■ Your objective: Scan the material below for every line with the string "call", and copy those lines.

************

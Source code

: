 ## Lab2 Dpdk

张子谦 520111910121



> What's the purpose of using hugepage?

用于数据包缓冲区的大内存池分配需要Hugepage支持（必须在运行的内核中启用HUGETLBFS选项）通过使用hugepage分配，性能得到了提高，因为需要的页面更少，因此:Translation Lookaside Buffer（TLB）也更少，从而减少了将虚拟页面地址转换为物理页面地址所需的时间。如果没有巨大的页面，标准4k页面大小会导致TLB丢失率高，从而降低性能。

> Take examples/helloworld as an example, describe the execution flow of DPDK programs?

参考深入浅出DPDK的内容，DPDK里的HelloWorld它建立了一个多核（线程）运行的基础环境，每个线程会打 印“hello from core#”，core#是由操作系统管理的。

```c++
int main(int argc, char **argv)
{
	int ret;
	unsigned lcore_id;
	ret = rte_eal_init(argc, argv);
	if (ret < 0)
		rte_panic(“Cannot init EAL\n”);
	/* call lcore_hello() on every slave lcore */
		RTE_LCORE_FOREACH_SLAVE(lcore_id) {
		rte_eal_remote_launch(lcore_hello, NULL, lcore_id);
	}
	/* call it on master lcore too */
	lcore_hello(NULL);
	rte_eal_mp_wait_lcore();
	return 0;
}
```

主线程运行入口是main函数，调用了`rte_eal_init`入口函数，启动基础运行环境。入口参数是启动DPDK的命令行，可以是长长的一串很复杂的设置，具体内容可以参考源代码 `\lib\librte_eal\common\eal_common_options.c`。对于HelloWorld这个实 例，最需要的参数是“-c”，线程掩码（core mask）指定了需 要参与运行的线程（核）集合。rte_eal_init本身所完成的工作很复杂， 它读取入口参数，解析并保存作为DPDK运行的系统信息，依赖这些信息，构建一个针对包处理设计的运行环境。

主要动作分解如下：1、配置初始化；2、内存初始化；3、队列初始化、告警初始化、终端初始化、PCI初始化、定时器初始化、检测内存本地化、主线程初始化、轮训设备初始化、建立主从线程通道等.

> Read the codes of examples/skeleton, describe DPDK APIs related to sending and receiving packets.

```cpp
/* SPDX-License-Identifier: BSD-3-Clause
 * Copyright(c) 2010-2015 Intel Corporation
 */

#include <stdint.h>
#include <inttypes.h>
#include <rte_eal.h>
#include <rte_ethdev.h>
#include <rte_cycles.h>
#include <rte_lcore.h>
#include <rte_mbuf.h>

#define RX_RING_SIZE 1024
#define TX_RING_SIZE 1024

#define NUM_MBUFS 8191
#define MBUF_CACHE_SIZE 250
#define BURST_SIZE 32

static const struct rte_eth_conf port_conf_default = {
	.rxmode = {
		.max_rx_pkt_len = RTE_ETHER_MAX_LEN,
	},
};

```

************

■ Exercise output:
	/* call lcore_hello() on every slave lcore */
	/* call it on master lcore too */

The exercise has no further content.